Le compromis a été arraché au forceps : l’administration Biden a annoncé, lundi 22 mai, un accord « historique » avec sept Etats de l’Ouest américain pour réduire leur consommation d’eau puisée dans le fleuve Colorado, menacé par plus de vingt ans d’une sécheresse aggravée par le réchauffement climatique.
Ce plan, annoncé après un an de négociations tendues, offre un sursis à ce cours d’eau majeur, qui prend sa source dans le massif des Rocheuses pour se jeter dans la mer de Cortez, au Mexique. Le fleuve approvisionne environ 40 millions de personnes en eau et irrigue des millions d’hectares de terres arables, mais ces dernières années, son débit a baissé d’environ un tiers : son niveau était tellement bas que l’Ouest américain risquait la catastrophe.

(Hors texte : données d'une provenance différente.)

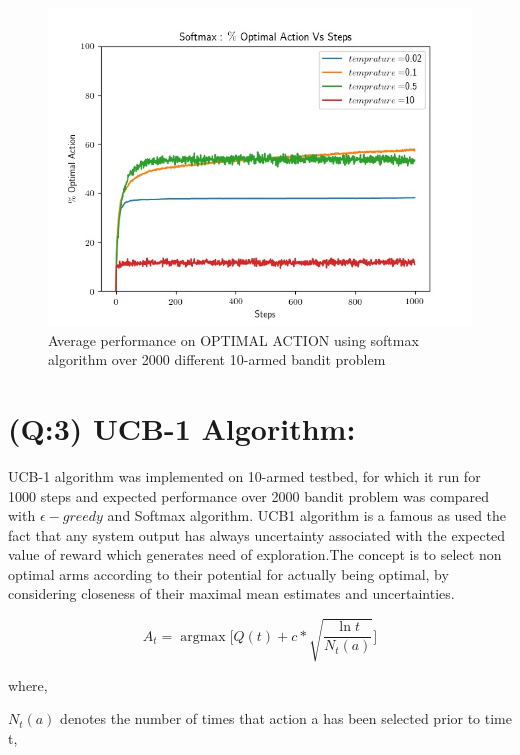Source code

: \documentclass[preprint,12pt]{elsarticle}
\DeclareMathOperator*{\argmax}{argmax}
\begin{document}
 	 
 	 \begin{figure}[H]
 	 	\centering
 	 	\includegraphics[scale=0.7]{./optimal_soft.jpg}
 	 	\hspace{0.25cm}
 	 	\caption{Average performance on OPTIMAL ACTION using softmax algorithm over 2000 different 10-armed bandit problem}
 	 	\label{fig2:soft_opt}
 	 \end{figure}
 	 
 	 
 	 \section{(Q:3)  UCB-1 Algorithm:}
 	 \label{S:3}
 	 
 	 UCB-1 algorithm was implemented on 10-armed testbed, for which it run for 1000 steps and expected performance over 2000 bandit problem was compared with $\epsilon- greedy$ and Softmax algorithm. UCB1 algorithm is a famous as used the fact that any system output has always uncertainty associated with the expected value of reward which generates need of exploration.The concept is to select non optimal
 	 arms according to their potential for actually being optimal, by considering closeness of their maximal mean estimates and uncertainties.
 	 
 	 \begin{equation}
 	 	A_t = \argmax \bigg [Q(t) + c *\sqrt{\frac{\ln{t}}{N_t(a)}} \bigg]
 	 \end{equation}
 	 
 	 where, 
 	 
 	 $N_t(a)$ denotes the number of times that action a has been selected prior to time t, 
 	 
\end{document}
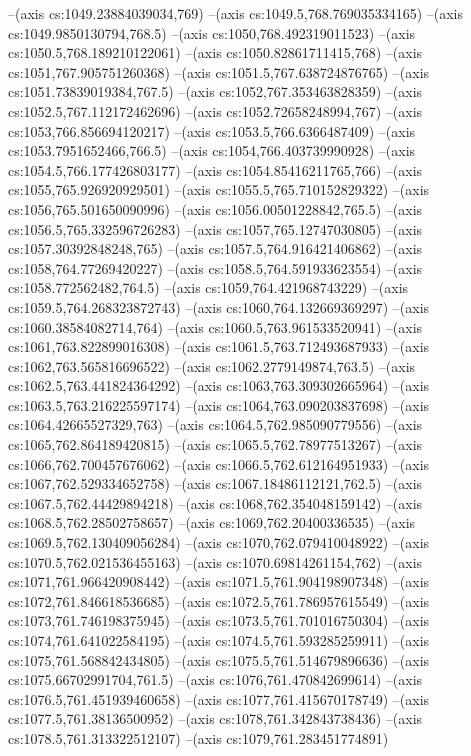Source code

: --(axis cs:1049.23884039034,769)
--(axis cs:1049.5,768.769035334165)
--(axis cs:1049.9850130794,768.5)
--(axis cs:1050,768.492319011523)
--(axis cs:1050.5,768.189210122061)
--(axis cs:1050.82861711415,768)
--(axis cs:1051,767.905751260368)
--(axis cs:1051.5,767.638724876765)
--(axis cs:1051.73839019384,767.5)
--(axis cs:1052,767.353463828359)
--(axis cs:1052.5,767.112172462696)
--(axis cs:1052.72658248994,767)
--(axis cs:1053,766.856694120217)
--(axis cs:1053.5,766.6366487409)
--(axis cs:1053.7951652466,766.5)
--(axis cs:1054,766.403739990928)
--(axis cs:1054.5,766.177426803177)
--(axis cs:1054.85416211765,766)
--(axis cs:1055,765.926920929501)
--(axis cs:1055.5,765.710152829322)
--(axis cs:1056,765.501650090996)
--(axis cs:1056.00501228842,765.5)
--(axis cs:1056.5,765.332596726283)
--(axis cs:1057,765.12747030805)
--(axis cs:1057.30392848248,765)
--(axis cs:1057.5,764.916421406862)
--(axis cs:1058,764.77269420227)
--(axis cs:1058.5,764.591933623554)
--(axis cs:1058.772562482,764.5)
--(axis cs:1059,764.421968743229)
--(axis cs:1059.5,764.268323872743)
--(axis cs:1060,764.132669369297)
--(axis cs:1060.38584082714,764)
--(axis cs:1060.5,763.961533520941)
--(axis cs:1061,763.822899016308)
--(axis cs:1061.5,763.712493687933)
--(axis cs:1062,763.565816696522)
--(axis cs:1062.2779149874,763.5)
--(axis cs:1062.5,763.441824364292)
--(axis cs:1063,763.309302665964)
--(axis cs:1063.5,763.216225597174)
--(axis cs:1064,763.090203837698)
--(axis cs:1064.42665527329,763)
--(axis cs:1064.5,762.985090779556)
--(axis cs:1065,762.864189420815)
--(axis cs:1065.5,762.78977513267)
--(axis cs:1066,762.700457676062)
--(axis cs:1066.5,762.612164951933)
--(axis cs:1067,762.529334652758)
--(axis cs:1067.18486112121,762.5)
--(axis cs:1067.5,762.44429894218)
--(axis cs:1068,762.354048159142)
--(axis cs:1068.5,762.28502758657)
--(axis cs:1069,762.20400336535)
--(axis cs:1069.5,762.130409056284)
--(axis cs:1070,762.079410048922)
--(axis cs:1070.5,762.021536455163)
--(axis cs:1070.69814261154,762)
--(axis cs:1071,761.966420908442)
--(axis cs:1071.5,761.904198907348)
--(axis cs:1072,761.846618536685)
--(axis cs:1072.5,761.786957615549)
--(axis cs:1073,761.746198375945)
--(axis cs:1073.5,761.701016750304)
--(axis cs:1074,761.641022584195)
--(axis cs:1074.5,761.593285259911)
--(axis cs:1075,761.568842434805)
--(axis cs:1075.5,761.514679896636)
--(axis cs:1075.66702991704,761.5)
--(axis cs:1076,761.470842699614)
--(axis cs:1076.5,761.451939460658)
--(axis cs:1077,761.415670178749)
--(axis cs:1077.5,761.38136500952)
--(axis cs:1078,761.342843738436)
--(axis cs:1078.5,761.313322512107)
--(axis cs:1079,761.283451774891)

L’accord prévoit d’économiser 3,7 milliards de mètres cubes d’eau d’ici à 2026, selon le communiqué du ministère de l’intérieur. A cette date, de nouvelles réductions seront nécessaires. La Californie, le Nevada et l’Arizona ont accepté de réduire leur consommation d’eau en provenance du fleuve de 13 %. Les trois quarts de ce volume seront compensés par le gouvernement fédéral, qui va verser 1,2 milliard de dollars pour aider les agriculteurs et les villes à consommer moins, selon les médias américains. Le quart restant devra être économisé sans compensation.
La ministre de l’intérieur, Deb Haaland, a salué l’« engagement » de l’administration Biden pour « trouver des solutions de consensus face au changement climatique et à une sécheresse persistante ». « L’ouest des Etats-Unis entier est en première ligne face au changement climatique. Nous devons travailler ensemble pour affronter cette crise », a commenté le gouverneur de Californie, Gavin Newsom, dans un communiqué.
Modèle en crise
Ce ton consensuel masque les crispations bien réelles autour du fleuve. Le partage des eaux du Colorado est réglé par un traité datant de 1922, historiquement biaisé : la surconsommation était inévitable du fait de l’estimation erronée du débit moyen du fleuve retenue comme base. Ce traité est basé sur la règle du « premier arrivé, premier servi ». Les agriculteurs de Californie peuvent ainsi tirer plus d’eau du fleuve que l’Arizona et le Nevada réunis.
Les insuffisances de ce modèle sont apparues au grand jour l’an dernier. Après vingt ans de sécheresse, les deux plus grands réservoirs de l’Ouest américain, le lac Powell et le lac Mead, ont atteint des niveaux historiquement bas. La situation était tellement critique que les autorités craignaient que leur niveau passe sous celui des turbines hydroélectriques des barrages, ce qui aurait interrompu la production d’électricité et empêché le fleuve de s’écouler en aval.
Face à cette crise, le gouvernement fédéral a d’abord demandé aux sept Etats riverains – le Wyoming, l’Utah, le Colorado, le Nouveau-Mexique, la Californie, le Nevada et l’Arizona – de s’accorder pour réduire de leur consommation d’un quart, mais les négociations se sont enlisées et les échéances fixées pour trouver un compromis ont été plusieurs fois repoussées. Les pourparlers ont tourné à l’affrontement entre la Californie, la plus avantagée par le système, et les six autres Etats, qui lui demandaient de faire la majorité des efforts.
Pour sortir de cette impasse, Washington a menacé en avril de trancher dans le vif : l’administration Biden a publiquement envisagé d’imposer des réductions de manière uniforme à la Californie, au Nevada et à l’Arizona. Cette proposition aurait complètement chamboulé la loi en vigueur depuis un siècle et probablement provoqué une longue bataille judiciaire.
L’hiver exceptionnellement pluvieux dans la région a contribué à apaiser les tensions : les coupes annoncées sont finalement moins ambitieuses que prévu, car le débit du fleuve a augmenté. Mais les scientifiques avertissent déjà que ce répit ne pourrait être que de courte durée. « Nous avons maintenant une perspective pour faire remonter le niveau de nos réservoirs à court terme », s’est félicitée, Katie Hobbs, gouverneure d’Arizona.